In the given exercise, inspecting the denominator \( x-1 \) and setting it to zero, as seen in Step 1 and Step 2 of the solution, provides the critical information: \( x=1 \) is the problematic value. Every other real number can be safely used in the function without causing a mathematical error. This little investigation helps us to avoid undefined function values, leading to a correct determination of the domain.

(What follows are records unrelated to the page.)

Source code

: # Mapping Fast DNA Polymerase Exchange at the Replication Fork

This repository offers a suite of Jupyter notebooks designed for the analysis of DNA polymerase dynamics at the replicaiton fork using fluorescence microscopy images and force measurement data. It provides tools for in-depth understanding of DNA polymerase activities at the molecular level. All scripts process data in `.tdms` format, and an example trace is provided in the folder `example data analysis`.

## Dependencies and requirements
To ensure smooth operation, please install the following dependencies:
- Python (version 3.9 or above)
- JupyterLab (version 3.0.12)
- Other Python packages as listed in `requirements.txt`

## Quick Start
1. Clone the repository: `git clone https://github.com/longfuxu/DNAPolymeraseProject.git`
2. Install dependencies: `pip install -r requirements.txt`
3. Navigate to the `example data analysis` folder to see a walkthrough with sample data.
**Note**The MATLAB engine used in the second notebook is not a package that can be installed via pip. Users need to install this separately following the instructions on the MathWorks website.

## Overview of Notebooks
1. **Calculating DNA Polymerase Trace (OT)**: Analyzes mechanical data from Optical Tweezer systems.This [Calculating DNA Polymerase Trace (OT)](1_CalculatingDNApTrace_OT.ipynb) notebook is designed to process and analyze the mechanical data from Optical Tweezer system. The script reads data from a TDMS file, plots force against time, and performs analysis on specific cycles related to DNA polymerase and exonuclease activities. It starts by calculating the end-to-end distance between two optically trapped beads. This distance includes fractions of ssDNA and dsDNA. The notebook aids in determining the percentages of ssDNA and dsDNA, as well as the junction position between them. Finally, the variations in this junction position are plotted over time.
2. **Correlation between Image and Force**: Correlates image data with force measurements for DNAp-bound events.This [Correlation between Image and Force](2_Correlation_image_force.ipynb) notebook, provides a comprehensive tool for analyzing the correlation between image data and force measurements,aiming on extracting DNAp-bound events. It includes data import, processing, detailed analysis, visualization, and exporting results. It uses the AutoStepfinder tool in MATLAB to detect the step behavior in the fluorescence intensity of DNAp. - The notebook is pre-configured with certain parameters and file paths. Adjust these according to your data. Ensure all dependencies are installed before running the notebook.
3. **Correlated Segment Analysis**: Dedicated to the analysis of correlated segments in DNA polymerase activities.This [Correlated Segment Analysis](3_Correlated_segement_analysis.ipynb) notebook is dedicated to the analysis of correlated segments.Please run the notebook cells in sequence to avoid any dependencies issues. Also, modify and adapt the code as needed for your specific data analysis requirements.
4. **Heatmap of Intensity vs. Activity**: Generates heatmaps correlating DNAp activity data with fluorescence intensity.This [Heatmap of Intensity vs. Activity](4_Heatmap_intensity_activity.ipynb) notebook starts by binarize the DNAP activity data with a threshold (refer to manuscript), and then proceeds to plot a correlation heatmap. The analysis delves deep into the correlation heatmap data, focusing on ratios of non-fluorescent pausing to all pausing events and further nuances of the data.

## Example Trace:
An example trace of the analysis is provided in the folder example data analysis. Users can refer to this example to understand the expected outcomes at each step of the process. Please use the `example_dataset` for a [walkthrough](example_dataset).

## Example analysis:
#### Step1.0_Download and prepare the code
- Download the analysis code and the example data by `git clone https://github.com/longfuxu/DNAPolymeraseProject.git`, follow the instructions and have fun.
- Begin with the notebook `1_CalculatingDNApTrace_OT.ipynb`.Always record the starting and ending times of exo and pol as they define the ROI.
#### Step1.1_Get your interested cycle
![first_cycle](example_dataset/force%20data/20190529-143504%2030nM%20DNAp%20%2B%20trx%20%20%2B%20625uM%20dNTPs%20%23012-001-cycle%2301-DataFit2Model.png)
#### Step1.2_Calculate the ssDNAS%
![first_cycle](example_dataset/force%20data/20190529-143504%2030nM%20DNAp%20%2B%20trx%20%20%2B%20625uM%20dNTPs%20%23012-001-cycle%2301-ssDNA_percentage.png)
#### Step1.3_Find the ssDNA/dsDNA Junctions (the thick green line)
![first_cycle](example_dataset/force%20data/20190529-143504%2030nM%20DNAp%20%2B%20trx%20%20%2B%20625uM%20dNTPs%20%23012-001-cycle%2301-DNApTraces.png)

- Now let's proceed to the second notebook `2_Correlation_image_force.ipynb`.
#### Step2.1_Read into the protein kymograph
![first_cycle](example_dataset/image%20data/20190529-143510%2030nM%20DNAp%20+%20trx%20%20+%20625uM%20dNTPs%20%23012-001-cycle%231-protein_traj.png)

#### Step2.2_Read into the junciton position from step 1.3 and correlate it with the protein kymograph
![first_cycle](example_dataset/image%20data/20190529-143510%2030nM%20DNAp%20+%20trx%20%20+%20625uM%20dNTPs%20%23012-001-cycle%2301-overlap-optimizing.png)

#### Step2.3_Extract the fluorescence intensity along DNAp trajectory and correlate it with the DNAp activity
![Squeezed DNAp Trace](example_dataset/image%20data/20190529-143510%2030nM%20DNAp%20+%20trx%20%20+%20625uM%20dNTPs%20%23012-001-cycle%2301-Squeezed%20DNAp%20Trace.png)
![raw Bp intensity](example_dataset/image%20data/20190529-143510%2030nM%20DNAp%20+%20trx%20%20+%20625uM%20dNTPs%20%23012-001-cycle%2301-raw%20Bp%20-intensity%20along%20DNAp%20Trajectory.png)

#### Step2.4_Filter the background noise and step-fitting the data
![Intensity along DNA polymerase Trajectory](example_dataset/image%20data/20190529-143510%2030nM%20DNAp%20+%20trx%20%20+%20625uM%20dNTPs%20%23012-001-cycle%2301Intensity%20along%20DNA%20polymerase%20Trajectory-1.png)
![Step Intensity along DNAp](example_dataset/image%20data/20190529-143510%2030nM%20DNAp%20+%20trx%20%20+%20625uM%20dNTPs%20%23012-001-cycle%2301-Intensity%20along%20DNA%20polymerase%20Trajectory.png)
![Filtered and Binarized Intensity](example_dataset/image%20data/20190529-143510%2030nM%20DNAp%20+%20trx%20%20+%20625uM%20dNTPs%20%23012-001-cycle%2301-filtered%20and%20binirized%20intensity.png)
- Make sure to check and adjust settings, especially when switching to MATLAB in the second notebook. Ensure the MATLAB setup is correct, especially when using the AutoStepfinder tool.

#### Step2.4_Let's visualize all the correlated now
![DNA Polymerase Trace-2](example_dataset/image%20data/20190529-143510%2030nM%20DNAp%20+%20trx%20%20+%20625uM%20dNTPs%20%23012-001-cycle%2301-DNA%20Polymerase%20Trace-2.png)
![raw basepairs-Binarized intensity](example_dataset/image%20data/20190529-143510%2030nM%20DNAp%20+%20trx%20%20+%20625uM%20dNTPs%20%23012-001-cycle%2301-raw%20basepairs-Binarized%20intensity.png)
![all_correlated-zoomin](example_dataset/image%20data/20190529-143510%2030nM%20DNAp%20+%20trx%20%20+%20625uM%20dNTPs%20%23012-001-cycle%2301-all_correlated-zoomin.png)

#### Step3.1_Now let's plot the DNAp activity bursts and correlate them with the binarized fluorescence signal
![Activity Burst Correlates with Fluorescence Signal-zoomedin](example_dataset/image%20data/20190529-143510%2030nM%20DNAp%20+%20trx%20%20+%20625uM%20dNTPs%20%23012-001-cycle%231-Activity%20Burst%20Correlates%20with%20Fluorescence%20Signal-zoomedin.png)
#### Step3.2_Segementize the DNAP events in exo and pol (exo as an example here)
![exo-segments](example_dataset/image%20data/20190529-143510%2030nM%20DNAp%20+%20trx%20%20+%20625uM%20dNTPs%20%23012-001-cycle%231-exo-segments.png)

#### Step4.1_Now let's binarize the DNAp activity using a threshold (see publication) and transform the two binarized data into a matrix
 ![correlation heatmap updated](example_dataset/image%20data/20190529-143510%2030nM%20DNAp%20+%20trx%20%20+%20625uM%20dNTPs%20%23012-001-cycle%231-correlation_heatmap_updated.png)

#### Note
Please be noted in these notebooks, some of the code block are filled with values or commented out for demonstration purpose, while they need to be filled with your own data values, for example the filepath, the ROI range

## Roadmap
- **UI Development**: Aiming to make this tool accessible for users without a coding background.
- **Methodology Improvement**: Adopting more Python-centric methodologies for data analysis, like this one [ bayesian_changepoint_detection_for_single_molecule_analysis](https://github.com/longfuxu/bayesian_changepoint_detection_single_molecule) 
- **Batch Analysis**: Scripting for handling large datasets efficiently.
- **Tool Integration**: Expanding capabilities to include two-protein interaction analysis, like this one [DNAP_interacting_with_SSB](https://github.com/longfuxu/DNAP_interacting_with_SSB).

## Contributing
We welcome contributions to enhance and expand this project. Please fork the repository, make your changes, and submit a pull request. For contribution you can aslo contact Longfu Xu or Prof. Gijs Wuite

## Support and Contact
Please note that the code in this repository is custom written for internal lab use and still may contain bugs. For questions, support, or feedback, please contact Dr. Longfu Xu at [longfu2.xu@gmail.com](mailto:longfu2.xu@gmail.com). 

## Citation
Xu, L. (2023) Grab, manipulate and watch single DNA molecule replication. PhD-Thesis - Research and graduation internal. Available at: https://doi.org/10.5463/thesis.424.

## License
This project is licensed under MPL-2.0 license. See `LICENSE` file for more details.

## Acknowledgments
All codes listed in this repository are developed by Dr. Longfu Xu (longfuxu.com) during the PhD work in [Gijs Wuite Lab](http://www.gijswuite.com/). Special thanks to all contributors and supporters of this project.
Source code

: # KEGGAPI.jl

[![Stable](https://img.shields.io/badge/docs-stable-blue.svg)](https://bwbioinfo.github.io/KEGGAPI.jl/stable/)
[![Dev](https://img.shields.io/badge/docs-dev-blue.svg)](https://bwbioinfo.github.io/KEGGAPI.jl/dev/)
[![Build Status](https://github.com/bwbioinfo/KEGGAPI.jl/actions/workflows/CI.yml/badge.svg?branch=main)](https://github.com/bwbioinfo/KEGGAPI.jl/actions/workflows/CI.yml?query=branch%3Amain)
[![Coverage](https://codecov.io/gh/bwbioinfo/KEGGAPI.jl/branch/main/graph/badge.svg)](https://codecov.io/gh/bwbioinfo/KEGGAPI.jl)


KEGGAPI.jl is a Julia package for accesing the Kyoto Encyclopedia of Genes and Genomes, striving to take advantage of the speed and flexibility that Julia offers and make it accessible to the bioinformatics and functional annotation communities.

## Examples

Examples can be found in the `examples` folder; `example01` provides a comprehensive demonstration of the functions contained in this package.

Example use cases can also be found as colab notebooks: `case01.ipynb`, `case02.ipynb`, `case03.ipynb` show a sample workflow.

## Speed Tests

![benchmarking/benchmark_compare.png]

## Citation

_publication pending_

Why should we bother about undefined function values? In algebra, a function is considered a special kind of relation where every input has a unique output. If a function gives no output or an ambiguous result, it fails to meet this definition and is therefore not valid at that point. In the context of our practice problem \( f(x)=\frac{2x+1}{x-1} \), the function becomes undefined when the denominator is zero, which happens when \( x=1 \).

This singular value is excluded from the domain of the function, ensuring the function's integrity across its domain. Excluding undefined values is like careful gardening; removing one bad weed could save the entire garden. The process ensures all values within the domain yield a meaningful output, establishing a clear set of legitimate input values.

Interval notation is a system in mathematics used to describe the domain or range of a function that encompasses all the numbers between two endpoints. It is a concise way to express intervals without writing lengthy descriptions. This notation utilizes parentheses \(( )\) for open intervals and brackets \([ ]\) for closed intervals. An open interval does not include the endpoints, while a closed interval does.

In the final step of our solution, interval notation comes into play to describe all the real numbers that can be inputs for the function except for the excluded value at which the function is undefined. The domain for \( f(x) \) is expressed as \( x \in (-\infty, 1) \cup (1, \infty) \). This notation clearly indicates that the function exists for all real numbers except for the point at \( x=1 \), which is left out due to the risk of division by zero. Interval notation is an efficient and universally understood method to represent such sets of numbers.